Task instructions: Your answer should be every line of the records that contains the word "Note".

[Stored data]
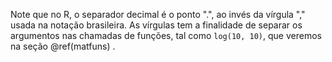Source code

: Note que no R, o separador decimal é o ponto \".\", ao invés da vírgula \",\" usada na notação brasileira.
As vírgulas tem a finalidade de separar os argumentos nas chamadas de funções, tal como `log(10, 10)`, que veremos na seção \@ref(matfuns) .
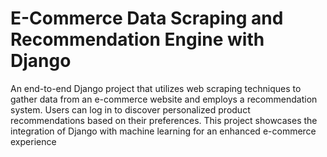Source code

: # E-Commerce Data Scraping and Recommendation Engine with Django
An end-to-end Django project that utilizes web scraping techniques to gather data from an e-commerce website and employs a recommendation system. Users can log in to discover personalized product recommendations based on their preferences. This project showcases the integration of Django with machine learning for an enhanced e-commerce experience
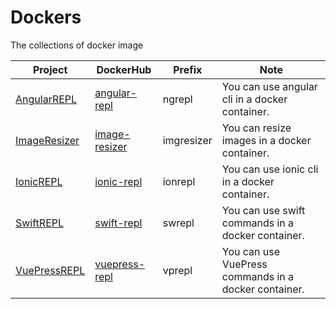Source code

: # Dockers
The collections of docker image

Project | DockerHub | Prefix | Note
--- | --- | --- | ---
[AngularREPL](./AngularREPL) | [angular-repl] | ngrepl | You can use angular cli in a docker container.
[ImageResizer](./ImageResizer) | [image-resizer] | imgresizer | You can resize images in a docker container.
[IonicREPL](./IonicREPL) | [ionic-repl] | ionrepl | You can use ionic cli in a docker container.
[SwiftREPL](./SwiftREPL) | [swift-repl] | swrepl | You can use swift commands in a docker container.
[VuePressREPL](./VuePressREPL) | [vuepress-repl] | vprepl | You can use VuePress commands in a docker container.


[angular-repl]: https://hub.docker.com/r/tshion/angular-repl
[image-resizer]: https://hub.docker.com/r/tshion/image-resizer
[ionic-repl]: https://hub.docker.com/r/tshion/ionic-repl
[swift-repl]: https://hub.docker.com/r/tshion/swift-repl
[vuepress-repl]: https://hub.docker.com/r/tshion/vuepress-repl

Final answer:
: Note que no R, o separador decimal é o ponto \".\", ao invés da vírgula \",\" usada na notação brasileira.
Project | DockerHub | Prefix | Note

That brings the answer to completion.